# [Aim of the task]
If a line in the data below contains "rctExporter", copy it.

# [Given records]
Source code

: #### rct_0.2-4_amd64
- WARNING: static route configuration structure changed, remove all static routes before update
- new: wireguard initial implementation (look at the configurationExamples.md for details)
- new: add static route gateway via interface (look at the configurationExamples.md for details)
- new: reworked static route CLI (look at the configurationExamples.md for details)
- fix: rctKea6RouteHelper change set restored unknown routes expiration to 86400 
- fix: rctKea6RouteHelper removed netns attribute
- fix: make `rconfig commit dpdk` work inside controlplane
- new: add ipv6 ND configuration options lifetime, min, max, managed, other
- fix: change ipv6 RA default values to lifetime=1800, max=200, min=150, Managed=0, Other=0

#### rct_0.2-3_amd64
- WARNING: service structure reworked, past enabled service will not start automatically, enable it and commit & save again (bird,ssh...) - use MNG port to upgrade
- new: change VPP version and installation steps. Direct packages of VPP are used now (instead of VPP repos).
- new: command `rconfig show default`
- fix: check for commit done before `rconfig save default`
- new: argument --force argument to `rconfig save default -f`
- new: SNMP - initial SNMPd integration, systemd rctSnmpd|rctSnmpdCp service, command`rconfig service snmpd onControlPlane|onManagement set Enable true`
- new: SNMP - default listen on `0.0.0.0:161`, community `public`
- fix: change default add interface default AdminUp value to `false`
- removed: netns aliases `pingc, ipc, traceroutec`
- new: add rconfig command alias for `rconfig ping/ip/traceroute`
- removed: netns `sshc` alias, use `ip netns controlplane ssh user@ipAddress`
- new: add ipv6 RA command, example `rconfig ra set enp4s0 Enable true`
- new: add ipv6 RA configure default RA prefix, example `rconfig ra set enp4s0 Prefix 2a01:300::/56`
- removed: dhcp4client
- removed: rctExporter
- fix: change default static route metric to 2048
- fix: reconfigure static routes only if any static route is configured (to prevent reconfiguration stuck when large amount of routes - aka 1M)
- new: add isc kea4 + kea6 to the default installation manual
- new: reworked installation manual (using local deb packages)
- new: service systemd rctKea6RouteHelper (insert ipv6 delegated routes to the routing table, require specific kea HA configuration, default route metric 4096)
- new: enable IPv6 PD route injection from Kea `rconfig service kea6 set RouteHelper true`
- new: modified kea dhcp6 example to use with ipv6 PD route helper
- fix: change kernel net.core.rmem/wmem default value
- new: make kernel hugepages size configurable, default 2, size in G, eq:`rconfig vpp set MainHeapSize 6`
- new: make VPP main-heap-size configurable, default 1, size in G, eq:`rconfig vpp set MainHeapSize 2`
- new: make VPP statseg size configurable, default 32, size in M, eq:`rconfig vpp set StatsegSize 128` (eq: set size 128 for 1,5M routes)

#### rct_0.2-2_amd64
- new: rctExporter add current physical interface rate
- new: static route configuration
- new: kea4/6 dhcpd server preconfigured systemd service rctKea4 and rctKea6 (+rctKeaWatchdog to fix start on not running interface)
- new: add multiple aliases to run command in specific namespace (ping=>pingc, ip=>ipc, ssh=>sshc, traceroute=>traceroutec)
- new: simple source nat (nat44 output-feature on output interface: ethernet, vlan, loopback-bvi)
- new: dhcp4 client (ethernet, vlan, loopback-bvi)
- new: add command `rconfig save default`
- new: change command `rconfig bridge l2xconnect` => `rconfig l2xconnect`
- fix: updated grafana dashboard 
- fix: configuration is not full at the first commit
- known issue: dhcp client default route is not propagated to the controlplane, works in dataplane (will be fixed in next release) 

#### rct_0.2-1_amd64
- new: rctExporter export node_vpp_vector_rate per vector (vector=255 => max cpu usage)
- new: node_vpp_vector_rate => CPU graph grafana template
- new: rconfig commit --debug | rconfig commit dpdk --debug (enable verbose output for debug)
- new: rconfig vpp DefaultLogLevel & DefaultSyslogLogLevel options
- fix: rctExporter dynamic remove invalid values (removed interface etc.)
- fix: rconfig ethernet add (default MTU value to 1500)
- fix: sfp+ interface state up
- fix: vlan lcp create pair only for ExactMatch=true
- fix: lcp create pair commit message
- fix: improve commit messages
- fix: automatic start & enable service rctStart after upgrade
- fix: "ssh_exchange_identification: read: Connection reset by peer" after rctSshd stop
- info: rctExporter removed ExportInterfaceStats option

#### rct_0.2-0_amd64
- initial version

# [Response for this exercise]
- removed: rctExporter
- new: rctExporter add current physical interface rate
- new: rctExporter export node_vpp_vector_rate per vector (vector=255 => max cpu usage)
- fix: rctExporter dynamic remove invalid values (removed interface etc.)
- info: rctExporter removed ExportInterfaceStats option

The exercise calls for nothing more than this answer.